Самое же общее наблюдение, ради которого мы предприняли столь обширный экскурс в область «настоящей» иконографии, состоит в следующем: процесс усвоения чужой или просто внешней (не обязательно чуждой) образности представляет собой, по всей видимости, не просто пересказ своими словами увиденного, а именно перевод. И этот перевод начинается с восприятия того, что предстоит перенять, позаимствовать, транскрибировать и т. д. Но восприятие-усвоение предполагает в качестве своего условия – узнавание-понимание, которому предшествует вычленение из потока речи отдельных фраз и слов, то есть восприятие структуры речи. Для изобразительного искусства этим речевым потоком будут именно визуальные впечатления, в которых важно выделить отдельные значимые элементы и не менее значимые отношения между ними. Эта значимость определяется предварительным знанием. Это обязательно узнавание, и в таком случае мы не можем говорить, что, например, раннехристианский «создатель образов» говорит не на том же самом языческом языке, что это не его язык. Можно сказать, что это не его родной язык, но тогда каков его собственный «диалект»? Скорее всего, проблема заключается именно в том, что мы имеем дело не с техническими языками, не с профессиональной лексикой и тем более не с жаргоном, а именно с диалектами, отдельными говорами, отдельными наречиями единого литературного языка, существование которого – отдельная проблема.

Другими словами, проблема иконографических заимствований – это проблема парадигматического измерения языка, это вопрос словаря, грамматики и синтаксиса. Заимствования происходят на этом уровне, чтобы потом выразиться в конкретном случае употребления, пользования. И историк-иконограф должен производить обратную процедуру, восстанавливать ту схему, которая была в поле зрения изготовителей того или иного образа, отдавая себе отчет в том, что трансформация схемы могла осуществляться по самым разным направлениям, в зависимости от намерений (интенций) «говорящего»: от простого акта коммуникации до сложноустроенного поэтического текста с принципиально многослойными смысловыми структурами.

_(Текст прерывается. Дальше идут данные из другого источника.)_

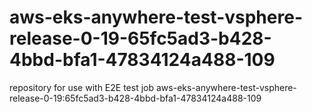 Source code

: # aws-eks-anywhere-test-vsphere-release-0-19-65fc5ad3-b428-4bbd-bfa1-47834124a488-109
repository for use with E2E test job aws-eks-anywhere-test-vsphere-release-0-19:65fc5ad3-b428-4bbd-bfa1-47834124a488-109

Совершенно специальным образом эта проблема касается иконографии архитектуры, где сама суть архитектурного языка и архитектурного творчества – создание, изготовление схем, причем именно двухмерных, проективных, из которых потом, в порядке реализации проекта, создания-возведения сооружения, рождается конкретная пространственно-объемная «фраза», собственно архитектурный дискурс, способный быть заново прочитанным. Поэтому нет ничего удивительного, что копирование архитектурных образцов – это копирование именно образцов, но образцов не проектных (трансферных), а сенсорно-когнитивных, двухмерных и, фактически, ментальных, степень развертки которых во вновь выстроенном сооружении-копии – вопрос чисто герменевтический. И он выдает уже смысл самой копийной деятельности и тех сфер реальности, которые за ней стоят, образуя свои собственные сложные системы отношений (самая простая схема – включение одной реальности в другую).

При этом мы должны помнить, что чистая и простая (в смысле прямая) визуальность восприятия даже самых сложных изобразительных построений остается неизбывным и неудалимым фоном или основанием любой художественной деятельности. И именно к этому фундаментальному схематизму зачастую сводятся все иконографические формулы и мотивы, будучи, по сути, постоянным фоном, декорирующим механизмом, функции которого разнообразны и многочисленны. Архитектура, будучи сама предельно фундаментальной структурой всякой изобразительности, структурообразующим паттерном, внутри себя, в свою очередь, содержит еще более фундаментальные «узоры», сплетенные из схем восприятия и сенсомоторики, визуальности и телесности, оптики и тектоники. И все это – лишь фон, длящаяся визуальная мелодия, заполнение той пустоты, которая предваряет всякое наличное существование.

Поэтому не случайно у Грабара мы встречаем применительно к иконографии метафору языка: искусство как таковое, творческая, созидающая деятельность складывается на фоне подобного невнятного «бормотания» привычных образов, способных лишь при некоторых обстоятельствах превращаться в изображение, которое, в свою очередь, только если очень постарается, имеет шанс стать собственно изобразительным искусством.